What to work on:
Below are the entries; give again exactly the lines from the one mentioning "September 16, 2020" through the one mentioning "Winterstorm is the", inclusive.

* * * * *

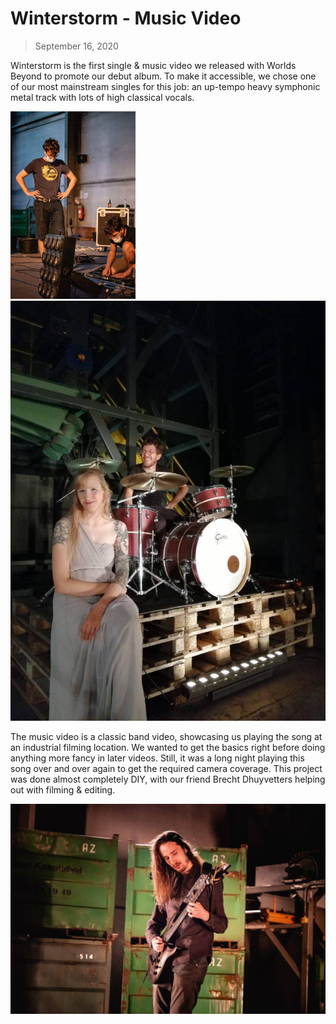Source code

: # Winterstorm - Music Video
> September 16, 2020

Winterstorm is the first single & music video we released with Worlds Beyond to promote our debut album. To make it accessible, we chose one of our most mainstream singles for this job: an up-tempo heavy symphonic metal track with lots of high classical vocals.

<div>
  <img src="./images/lighting.jpg" width="200px"/>
  <img src="./images/before_filming.jpg" /> 
</div>

The music video is a classic band video, showcasing us playing the song at an industrial filming location. We wanted to get the basics right before doing anything more fancy in later videos. Still, it was a long night playing this song over and over again to get the required camera coverage. This project was done almost completely DIY, with our friend Brecht Dhuyvetters helping out with filming & editing.

![Tijmen during filming](./images/tijmen_guitar.jpg)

* * * * *

Answer space:
> September 16, 2020

Winterstorm is the first single & music video we released with Worlds Beyond to promote our debut album. To make it accessible, we chose one of our most mainstream singles for this job: an up-tempo heavy symphonic metal track with lots of high classical vocals.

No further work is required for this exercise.